2 Material and methods
2.1 Patients
We retrospectively reviewed 14 patients (10 males – 4 females; median age 68±7,1 years) with Stage I/II NSCLC and underlying respiratory function impairment due to COPD who underwent a preoperative high-intensity training program. The criteria for operability and resectability were based on the preoperative staging test and the recommendations of the ERS/ESTS guidelines. All patients enrolled in this cohort were treated with long-term bronchodilators (beta-2 agonists and/or anticholinergics), with or without use of inhaled corticosteroids. Within the cases selected, we have evaluated three patients prior to surgical resection who exhibited severe respiratory function limitations associated with high score of frailty according to CHS and SOF index [29, 30], resulting in a considerable mortality risk focusing the impact of pulmonary training on mortality and morbidity risk.

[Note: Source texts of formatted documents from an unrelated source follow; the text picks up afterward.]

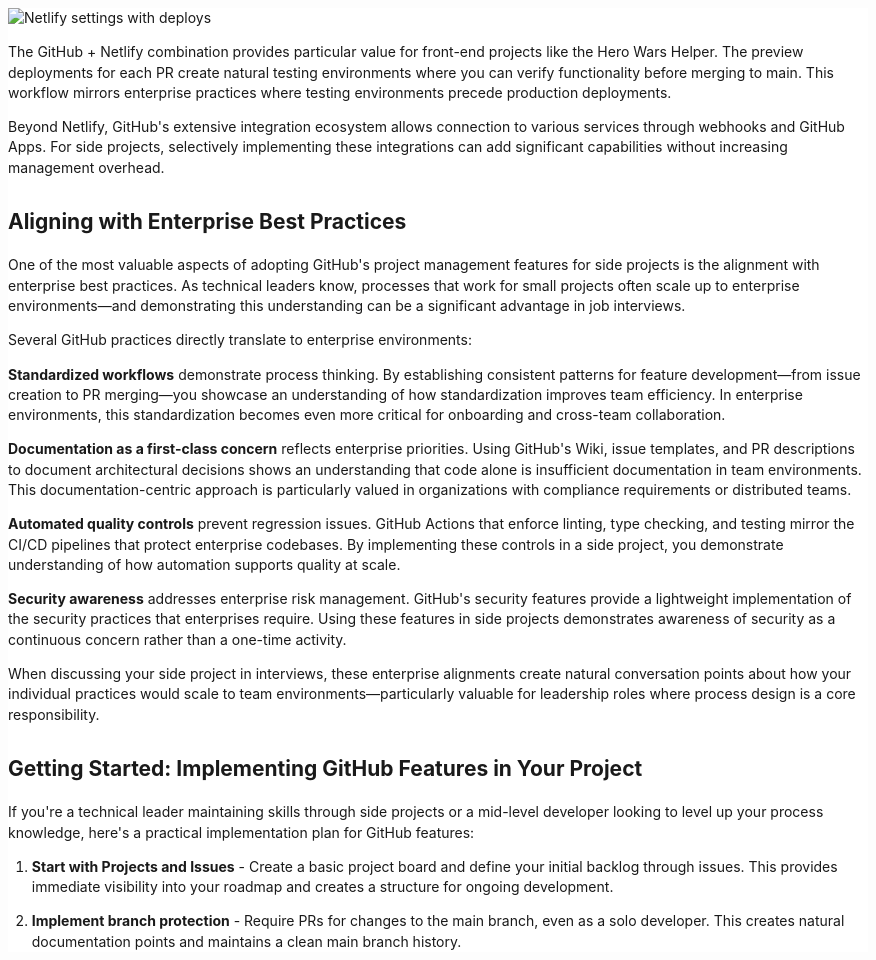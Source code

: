 ![Netlify settings with deploys](/images/github-netlify-build.png)

The GitHub + Netlify combination provides particular value for front-end projects like the Hero Wars Helper. The preview deployments for each PR create natural testing environments where you can verify functionality before merging to main. This workflow mirrors enterprise practices where testing environments precede production deployments.

Beyond Netlify, GitHub's extensive integration ecosystem allows connection to various services through webhooks and GitHub Apps. For side projects, selectively implementing these integrations can add significant capabilities without increasing management overhead.

## Aligning with Enterprise Best Practices

One of the most valuable aspects of adopting GitHub's project management features for side projects is the alignment with enterprise best practices. As technical leaders know, processes that work for small projects often scale up to enterprise environments—and demonstrating this understanding can be a significant advantage in job interviews.

Several GitHub practices directly translate to enterprise environments:

**Standardized workflows** demonstrate process thinking. By establishing consistent patterns for feature development—from issue creation to PR merging—you showcase an understanding of how standardization improves team efficiency. In enterprise environments, this standardization becomes even more critical for onboarding and cross-team collaboration.

**Documentation as a first-class concern** reflects enterprise priorities. Using GitHub's Wiki, issue templates, and PR descriptions to document architectural decisions shows an understanding that code alone is insufficient documentation in team environments. This documentation-centric approach is particularly valued in organizations with compliance requirements or distributed teams.

**Automated quality controls** prevent regression issues. GitHub Actions that enforce linting, type checking, and testing mirror the CI/CD pipelines that protect enterprise codebases. By implementing these controls in a side project, you demonstrate understanding of how automation supports quality at scale.

**Security awareness** addresses enterprise risk management. GitHub's security features provide a lightweight implementation of the security practices that enterprises require. Using these features in side projects demonstrates awareness of security as a continuous concern rather than a one-time activity.

When discussing your side project in interviews, these enterprise alignments create natural conversation points about how your individual practices would scale to team environments—particularly valuable for leadership roles where process design is a core responsibility.

## Getting Started: Implementing GitHub Features in Your Project

If you're a technical leader maintaining skills through side projects or a mid-level developer looking to level up your process knowledge, here's a practical implementation plan for GitHub features:

1. **Start with Projects and Issues** - Create a basic project board and define your initial backlog through issues. This provides immediate visibility into your roadmap and creates a structure for ongoing development.

2. **Implement branch protection** - Require PRs for changes to the main branch, even as a solo developer. This creates natural documentation points and maintains a clean main branch history.
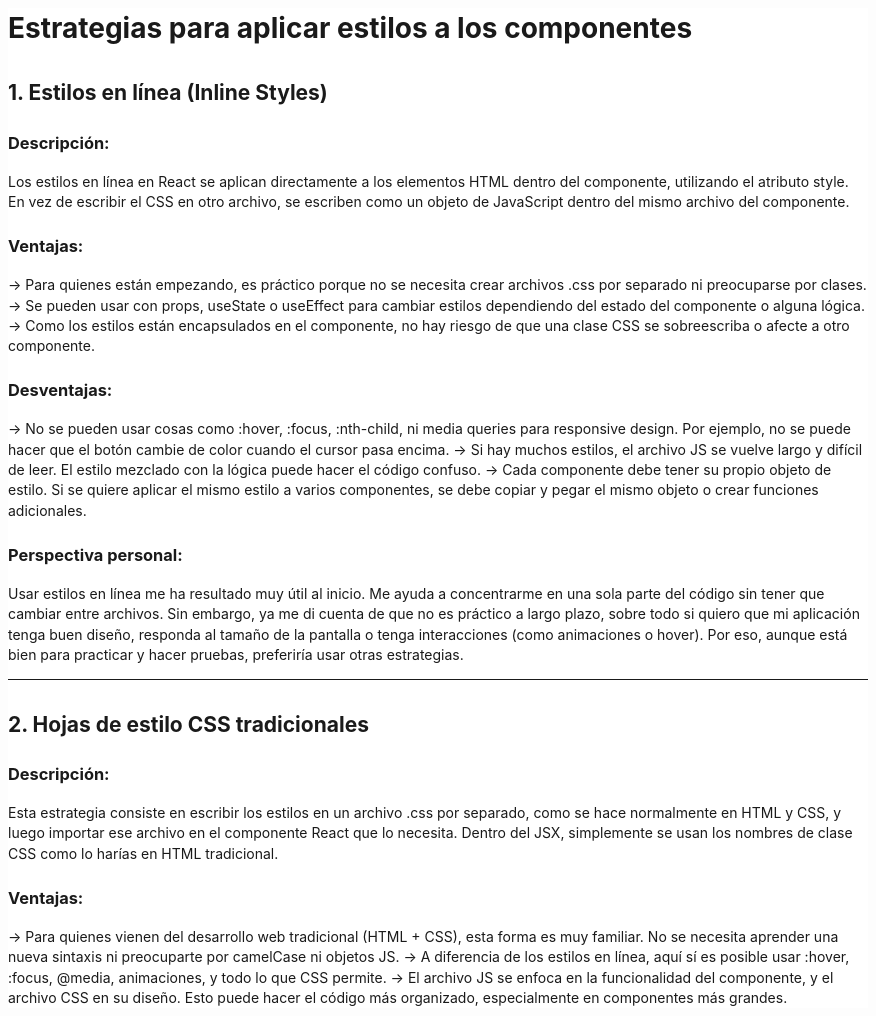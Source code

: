 # Estrategias para aplicar estilos a los componentes


## 1. Estilos en línea (Inline Styles)
### Descripción: 
Los estilos en línea en React se aplican directamente a los elementos HTML dentro del componente, utilizando el atributo style. En vez de escribir el CSS en otro archivo, se escriben como un objeto de JavaScript dentro del mismo archivo del componente.

### Ventajas:
-> Para quienes están empezando, es práctico porque no se necesita crear archivos .css por separado ni preocuparse por clases.
-> Se pueden usar con props, useState o useEffect para cambiar estilos dependiendo del estado del componente o alguna lógica.
-> Como los estilos están encapsulados en el componente, no hay riesgo de que una clase CSS se sobreescriba o afecte a otro componente.

### Desventajas:
-> No se pueden usar cosas como :hover, :focus, :nth-child, ni media queries para responsive design. Por ejemplo, no se puede hacer que el botón cambie de color cuando el cursor pasa encima.
-> Si hay muchos estilos, el archivo JS se vuelve largo y difícil de leer. El estilo mezclado con la lógica puede hacer el código confuso.
-> Cada componente debe tener su propio objeto de estilo. Si se quiere aplicar el mismo estilo a varios componentes, se debe copiar y pegar el mismo objeto o crear funciones adicionales.

### Perspectiva personal: 
Usar estilos en línea me ha resultado muy útil al inicio. Me ayuda a concentrarme en una sola parte del código sin tener que cambiar entre archivos. Sin embargo, ya me di cuenta de que no es práctico a largo plazo, sobre todo si quiero que mi aplicación tenga buen diseño, responda al tamaño de la pantalla o tenga interacciones (como animaciones o hover). Por eso, aunque está bien para practicar y hacer pruebas, preferiría usar otras estrategias.
___

## 2. Hojas de estilo CSS tradicionales
### Descripción: 
Esta estrategia consiste en escribir los estilos en un archivo .css por separado, como se hace normalmente en HTML y CSS, y luego importar ese archivo en el componente React que lo necesita. Dentro del JSX, simplemente se usan los nombres de clase CSS como lo harías en HTML tradicional.

### Ventajas:
-> Para quienes vienen del desarrollo web tradicional (HTML + CSS), esta forma es muy familiar. No se necesita aprender una nueva sintaxis ni preocuparte por camelCase ni objetos JS.
-> A diferencia de los estilos en línea, aquí sí es posible usar :hover, :focus, @media, animaciones, y todo lo que CSS permite.
-> El archivo JS se enfoca en la funcionalidad del componente, y el archivo CSS en su diseño. Esto puede hacer el código más organizado, especialmente en componentes más grandes.

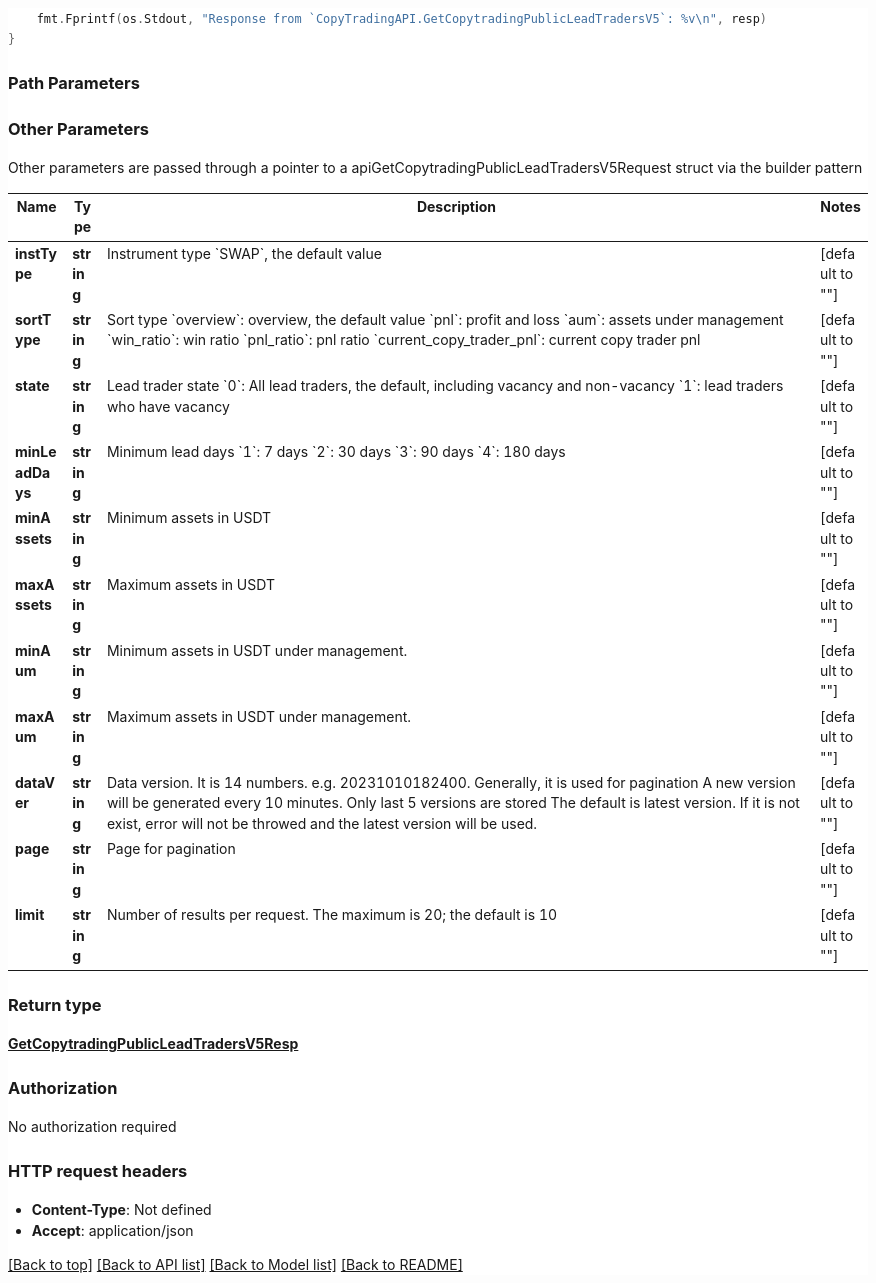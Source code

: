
 ```go
	fmt.Fprintf(os.Stdout, "Response from `CopyTradingAPI.GetCopytradingPublicLeadTradersV5`: %v\n", resp)
}
```

### Path Parameters



### Other Parameters

Other parameters are passed through a pointer to a apiGetCopytradingPublicLeadTradersV5Request struct via the builder pattern


Name | Type | Description  | Notes
------------- | ------------- | ------------- | -------------
 **instType** | **string** | Instrument type  &#x60;SWAP&#x60;, the default value | [default to &quot;&quot;]
 **sortType** | **string** | Sort type  &#x60;overview&#x60;: overview, the default value  &#x60;pnl&#x60;: profit and loss  &#x60;aum&#x60;: assets under management  &#x60;win_ratio&#x60;: win ratio  &#x60;pnl_ratio&#x60;: pnl ratio  &#x60;current_copy_trader_pnl&#x60;: current copy trader pnl | [default to &quot;&quot;]
 **state** | **string** | Lead trader state  &#x60;0&#x60;: All lead traders, the default, including vacancy and non-vacancy   &#x60;1&#x60;: lead traders who have vacancy | [default to &quot;&quot;]
 **minLeadDays** | **string** | Minimum lead days  &#x60;1&#x60;: 7 days  &#x60;2&#x60;: 30 days  &#x60;3&#x60;: 90 days  &#x60;4&#x60;: 180 days | [default to &quot;&quot;]
 **minAssets** | **string** | Minimum assets in USDT | [default to &quot;&quot;]
 **maxAssets** | **string** | Maximum assets in USDT | [default to &quot;&quot;]
 **minAum** | **string** | Minimum assets in USDT under management. | [default to &quot;&quot;]
 **maxAum** | **string** | Maximum assets in USDT under management. | [default to &quot;&quot;]
 **dataVer** | **string** | Data version. It is 14 numbers. e.g. 20231010182400. Generally, it is used for pagination   A new version will be generated every 10 minutes. Only last 5 versions are stored  The default is latest version. If it is not exist, error will not be throwed and the latest version will be used. | [default to &quot;&quot;]
 **page** | **string** | Page for pagination | [default to &quot;&quot;]
 **limit** | **string** | Number of results per request. The maximum is 20; the default is 10 | [default to &quot;&quot;]

### Return type

[**GetCopytradingPublicLeadTradersV5Resp**](GetCopytradingPublicLeadTradersV5Resp.md)

### Authorization

No authorization required

### HTTP request headers

- **Content-Type**: Not defined
- **Accept**: application/json

[[Back to top]](#) [[Back to API list]](../README.md#documentation-for-api-endpoints)
[[Back to Model list]](../README.md#documentation-for-models)
[[Back to README]](../README.md)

2.2 Pulmonary Rehabilitation Program
The high intensity training was conducted for 3 consecutive weeks. The program included respiratory exercises on the bench, mattress pad and wall bars. Rowing ergometer, treadmill and bicycle were used for upper and lower limb training. The starting exercise work load was set with 70% of the maximum score reached at the CPET and increased by 10 W according patient conditions.
2.3 Surgical technique
All patients underwent lobectomy associated with mediastinal lymphadenectomy. In one case, upper right lobectomy was performed by three-portal access Video-assisted thoracoscopic surgery (VATS). The other two lobectomies (upper right lobe and lower left lobe) were obtained by axillary vertical muscle – sparing thoracotomy.
2.3.1 Case 1
A 69-year old male, heavy smoker, with a medical history of pulmonary emphysema was referred to our department for the evaluation of a single nodule in right upper lobe. Pre-operative pulmonary function assessment showed a severe obstruction and moderate reduction in DLCO (FEV1: 1.070 L; FEV1%th: 29%; DLCO: 14.3 mL/mmHg/min; DLCO%th: 46%). A CPET was performed, resulting in a severe reduction in VO2 peak (VO2 peak: 13.6; VO2peak%th: 48%). The post-operative predictive value resulted in a significant risk of mortality and morbidity according to the SFAR score. The patient was admitted to a pulmonary rehabilitation program during the 3 weeks preceding the surgical treatment. A functional post-rehabilitative program reassessment was conducted reporting an improved lung function. The ppo-FEV1 and ppo-VO2 peak hugely increased (pre-rehabilitation ppo-FEV1 vs post-rehabilitation ppo-FEV1: 25% vs 38%; pre-rehabilitation ppo-VO2 peak vs post-rehabilitation ppo-VO2 peak: 40% vs 56%); conversely, ppo-DLCO value was unaltered after the training program. The improved pulmonary function resulted in a reduction of mortality and morbidity risk assessed by SFAR index (pre-rehabilitation mortality risk vs post-rehabilitation mortality risk: 8% vs 5%; pre-rehabilitation morbidity risk vs post-rehabilitation morbidity risk: 24% vs 20%). Lobectomy by thoracotomy confirmed the diagnosis of squamous cell carcinoma. No perioperative complications were observed.
2.3.2 Case 2
A 66-years old male was referred to our hospital to undergo a VATS right upper lobectomy (Figure 1). Pre-operative pulmonary function assessment showed a severe obstruction and severe reduction in DLCO (FEV1: 0.910 L; FEV1%th: 32%;DLCO: 8,40; DLCO%th: 34%). Patient underwent CPET, which showed a moderate reduction in VO2 peak (VO2 peak: 15.7; VO2peak%th: 63%). Before VATS lobectomy the patient underwent a pulmonary rehabilitation program. All functional parameters improved (pre-rehabilitation ppo-FEV1vs post-rehabilitation ppo- FEV1: 29% vs 45%; pre-rehabilitation ppo-VO2 peak vs post-rehabilitation ppo-VO2 peak: 53% vs 54% and pre-rehabilitation ppo-DLCO vs post-rehabilitation ppo-DLCO: 28% vs 32%). A reduction of mortality and morbidity risk assessed by SFAR index was achieved(pre-rehabilitation mortality risk vs post-rehabilitation mortality risk: 9% vs 6%; pre-rehabilitation morbidity risk vs post-rehabilitation morbidity risk: 24% vs 20%). Surgical procedure was performed safely without complications.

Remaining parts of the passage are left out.